STORED DATA:
★ ★ ★ ★

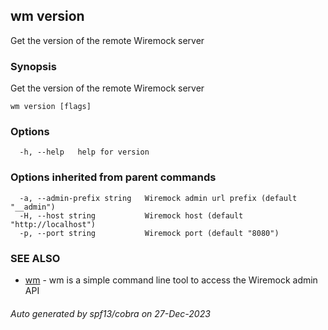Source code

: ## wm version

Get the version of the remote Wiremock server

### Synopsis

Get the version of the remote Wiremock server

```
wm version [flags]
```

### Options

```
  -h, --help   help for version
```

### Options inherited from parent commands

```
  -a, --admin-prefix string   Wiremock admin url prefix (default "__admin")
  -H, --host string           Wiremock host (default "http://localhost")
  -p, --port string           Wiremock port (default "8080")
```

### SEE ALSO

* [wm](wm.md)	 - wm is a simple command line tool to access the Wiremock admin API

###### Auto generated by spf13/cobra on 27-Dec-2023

★ ★ ★ ★

ASSIGNED TASK: Nothing but the listing, copied exactly and stripped of its images, should appear in the response.

PROBLEM SOLUTION:
Source code

: ## wm version

Get the version of the remote Wiremock server

### Synopsis

Get the version of the remote Wiremock server

```
wm version [flags]
```

### Options

```
  -h, --help   help for version
```

### Options inherited from parent commands

```
  -a, --admin-prefix string   Wiremock admin url prefix (default "__admin")
  -H, --host string           Wiremock host (default "http://localhost")
  -p, --port string           Wiremock port (default "8080")
```

### SEE ALSO

* [wm](wm.md)	 - wm is a simple command line tool to access the Wiremock admin API

###### Auto generated by spf13/cobra on 27-Dec-2023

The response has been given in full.